Scan the data. Collect each line that contains the word "hierarchical".

******************************

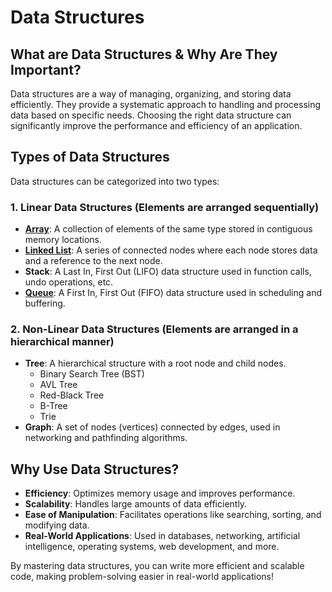 # Data Structures

## What are Data Structures & Why Are They Important?
Data structures are a way of managing, organizing, and storing data efficiently. They provide a systematic approach to handling and processing data based on specific needs. Choosing the right data structure can significantly improve the performance and efficiency of an application.

## Types of Data Structures
Data structures can be categorized into two types:

### 1. Linear Data Structures (Elements are arranged sequentially)
- **[Array](linear-data-structures/array/README.md)**: A collection of elements of the same type stored in contiguous memory locations.
- **[Linked List](linear-data-structures/linked-list/README.md)**: A series of connected nodes where each node stores data and a reference to the next node.
- **Stack**: A Last In, First Out (LIFO) data structure used in function calls, undo operations, etc.
- **[Queue](linear-data-structures/queue/README.md)**: A First In, First Out (FIFO) data structure used in scheduling and buffering.

### 2. Non-Linear Data Structures (Elements are arranged in a hierarchical manner)
- **Tree**: A hierarchical structure with a root node and child nodes.
  - Binary Search Tree (BST)
  - AVL Tree
  - Red-Black Tree
  - B-Tree
  - Trie
- **Graph**: A set of nodes (vertices) connected by edges, used in networking and pathfinding algorithms.

## Why Use Data Structures?
- **Efficiency**: Optimizes memory usage and improves performance.
- **Scalability**: Handles large amounts of data efficiently.
- **Ease of Manipulation**: Facilitates operations like searching, sorting, and modifying data.
- **Real-World Applications**: Used in databases, networking, artificial intelligence, operating systems, web development, and more.

By mastering data structures, you can write more efficient and scalable code, making problem-solving easier in real-world applications!
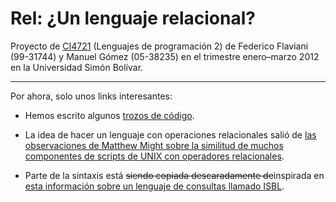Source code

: # Rel: ¿Un lenguaje relacional?

Proyecto de [CI4721](http://ldc.usb.ve/~emhn/cursos/ci4721/) (Lenguajes de programación 2) de Federico Flaviani (99-31744) y Manuel Gómez (05-38235) en el trimestre enero–marzo 2012 en la Universidad Simón Bolívar.

* * *

Por ahora, solo unos links interesantes:

*   Hemos escrito algunos [trozos de código](http://github.com/Targen/rel/raw/master/sample/misc.rel).

*   La idea de hacer un lenguaje con operaciones relacionales salió de [las observaciones de Matthew Might sobre la similitud de muchos componentes de scripts de UNIX con operadores relacionales](http://matt.might.net/articles/sql-in-the-shell/).

*   Parte de la sintaxis está ~~siendo copiada descaradamente de~~inspirada en [esta información sobre un lenguaje de consultas llamado ISBL](http://github.com/Targen/rel/raw/master/ref/RelMod.pdf).
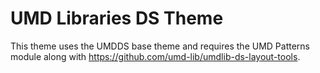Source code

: # UMD Libraries DS Theme

This theme uses the UMDDS base theme and requires the UMD Patterns module along with <https://github.com/umd-lib/umdlib-ds-layout-tools>.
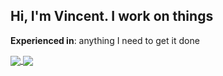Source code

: <h2>Hi, I'm Vincent. I work on things</h2>

**Experienced in**: anything I need to get it done

<a href="https://github.com/anuraghazra/github-readme-stats">
  <img align="center" src="https://github-readme-stats.vercel.app/api?username=snokpok&count_private=true&title_color=00ffcc&bg_color=000000&border_color=00ffcc&text_color=ffffff&show_icons=true&icon_color=00ffcc" />
</a>
<a href="https://github.com/anuraghazra/convoychat">
  <img align="center" src="https://github-readme-stats.vercel.app/api/top-langs/?username=snokpok&layout=compact&title_color=00ffcc&bg_color=000000&border_color=00ffcc&text_color=ffffff" />
</a>
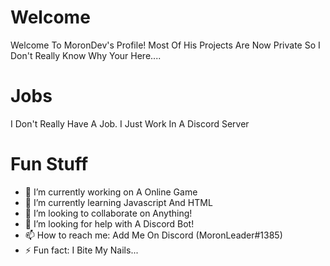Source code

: # Welcome
Welcome To MoronDev's Profile! Most Of His Projects Are Now Private So I Don't Really Know Why Your Here....

# Jobs
I Don't Really Have A Job. I Just Work In A Discord Server

# Fun Stuff

- 🔭 I’m currently working on A Online Game
- 🌱 I’m currently learning Javascript And HTML
- 👯 I’m looking to collaborate on Anything!
- 🤔 I’m looking for help with A Discord Bot!
- 📫 How to reach me: Add Me On Discord (MoronLeader#1385)
- ⚡ Fun fact: I Bite My Nails...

******************************

■ **Task response**
### 2. Non-Linear Data Structures (Elements are arranged in a hierarchical manner)
- **Tree**: A hierarchical structure with a root node and child nodes.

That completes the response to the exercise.